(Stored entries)
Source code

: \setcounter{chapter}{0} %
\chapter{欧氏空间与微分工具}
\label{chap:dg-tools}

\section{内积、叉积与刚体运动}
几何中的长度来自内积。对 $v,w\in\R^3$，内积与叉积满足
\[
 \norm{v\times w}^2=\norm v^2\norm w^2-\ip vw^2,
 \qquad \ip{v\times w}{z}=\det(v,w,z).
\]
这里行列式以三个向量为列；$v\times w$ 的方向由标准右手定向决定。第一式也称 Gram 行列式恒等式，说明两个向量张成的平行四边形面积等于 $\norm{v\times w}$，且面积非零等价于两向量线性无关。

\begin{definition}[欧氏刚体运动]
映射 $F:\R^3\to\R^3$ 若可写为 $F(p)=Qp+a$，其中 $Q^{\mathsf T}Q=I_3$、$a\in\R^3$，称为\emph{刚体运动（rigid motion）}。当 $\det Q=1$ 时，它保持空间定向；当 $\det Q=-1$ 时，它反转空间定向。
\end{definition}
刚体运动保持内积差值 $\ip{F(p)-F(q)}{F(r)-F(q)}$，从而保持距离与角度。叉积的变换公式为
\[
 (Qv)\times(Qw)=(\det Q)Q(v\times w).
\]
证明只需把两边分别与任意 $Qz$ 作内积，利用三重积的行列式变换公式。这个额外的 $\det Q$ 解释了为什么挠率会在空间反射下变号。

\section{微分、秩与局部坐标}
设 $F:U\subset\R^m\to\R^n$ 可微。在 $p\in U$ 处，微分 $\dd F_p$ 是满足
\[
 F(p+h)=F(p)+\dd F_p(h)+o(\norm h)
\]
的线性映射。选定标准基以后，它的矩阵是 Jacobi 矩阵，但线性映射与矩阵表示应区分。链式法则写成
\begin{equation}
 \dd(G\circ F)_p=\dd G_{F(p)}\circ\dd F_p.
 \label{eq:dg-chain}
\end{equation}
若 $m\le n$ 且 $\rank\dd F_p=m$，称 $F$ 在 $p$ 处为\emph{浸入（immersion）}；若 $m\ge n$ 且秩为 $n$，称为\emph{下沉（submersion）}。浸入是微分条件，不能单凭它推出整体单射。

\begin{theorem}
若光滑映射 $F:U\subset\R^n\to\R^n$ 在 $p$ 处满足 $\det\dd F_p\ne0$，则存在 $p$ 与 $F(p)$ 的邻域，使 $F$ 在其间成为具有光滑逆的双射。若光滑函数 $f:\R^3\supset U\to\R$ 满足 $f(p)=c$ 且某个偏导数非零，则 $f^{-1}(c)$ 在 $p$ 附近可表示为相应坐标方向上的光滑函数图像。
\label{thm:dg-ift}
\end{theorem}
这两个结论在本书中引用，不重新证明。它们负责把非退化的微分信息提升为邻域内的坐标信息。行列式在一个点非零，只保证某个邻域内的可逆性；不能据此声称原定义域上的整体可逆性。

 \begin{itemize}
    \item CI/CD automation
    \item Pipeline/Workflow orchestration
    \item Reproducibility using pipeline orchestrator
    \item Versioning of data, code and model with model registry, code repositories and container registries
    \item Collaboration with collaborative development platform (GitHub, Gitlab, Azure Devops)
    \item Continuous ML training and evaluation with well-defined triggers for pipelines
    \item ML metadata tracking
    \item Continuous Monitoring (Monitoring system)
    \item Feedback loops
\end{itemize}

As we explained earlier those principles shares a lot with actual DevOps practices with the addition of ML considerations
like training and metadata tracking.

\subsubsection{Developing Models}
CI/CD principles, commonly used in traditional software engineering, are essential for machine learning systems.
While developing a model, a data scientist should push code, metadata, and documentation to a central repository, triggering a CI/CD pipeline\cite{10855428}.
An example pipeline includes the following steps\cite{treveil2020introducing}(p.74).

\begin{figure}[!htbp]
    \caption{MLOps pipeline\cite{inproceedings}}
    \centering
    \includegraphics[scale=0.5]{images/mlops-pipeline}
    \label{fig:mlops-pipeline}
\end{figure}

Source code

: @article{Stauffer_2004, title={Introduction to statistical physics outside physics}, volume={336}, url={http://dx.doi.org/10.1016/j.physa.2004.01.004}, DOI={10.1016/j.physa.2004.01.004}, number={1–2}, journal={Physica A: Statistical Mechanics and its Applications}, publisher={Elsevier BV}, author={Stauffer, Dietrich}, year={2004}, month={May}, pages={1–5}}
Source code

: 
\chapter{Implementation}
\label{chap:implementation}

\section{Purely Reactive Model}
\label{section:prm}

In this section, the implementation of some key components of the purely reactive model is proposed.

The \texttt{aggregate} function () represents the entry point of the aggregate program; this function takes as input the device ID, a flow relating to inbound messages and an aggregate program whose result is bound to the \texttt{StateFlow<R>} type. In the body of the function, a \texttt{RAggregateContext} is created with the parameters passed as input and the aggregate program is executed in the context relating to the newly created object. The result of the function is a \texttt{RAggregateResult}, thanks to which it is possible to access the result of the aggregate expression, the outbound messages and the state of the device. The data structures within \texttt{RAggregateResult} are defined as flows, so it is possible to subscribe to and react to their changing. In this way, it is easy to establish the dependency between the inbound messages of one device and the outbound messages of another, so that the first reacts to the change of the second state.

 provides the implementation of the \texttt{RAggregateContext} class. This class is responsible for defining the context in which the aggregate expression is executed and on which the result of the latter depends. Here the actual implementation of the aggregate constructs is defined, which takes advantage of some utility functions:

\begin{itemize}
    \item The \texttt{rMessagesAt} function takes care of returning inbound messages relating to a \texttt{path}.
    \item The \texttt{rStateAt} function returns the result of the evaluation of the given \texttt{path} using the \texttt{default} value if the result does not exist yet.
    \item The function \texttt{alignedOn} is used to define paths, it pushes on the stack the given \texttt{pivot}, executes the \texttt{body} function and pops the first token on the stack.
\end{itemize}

→ Assigned task: In the entries above, some lines may contain the string "cite"; report how many, without additional comment.

→ Answer below: 3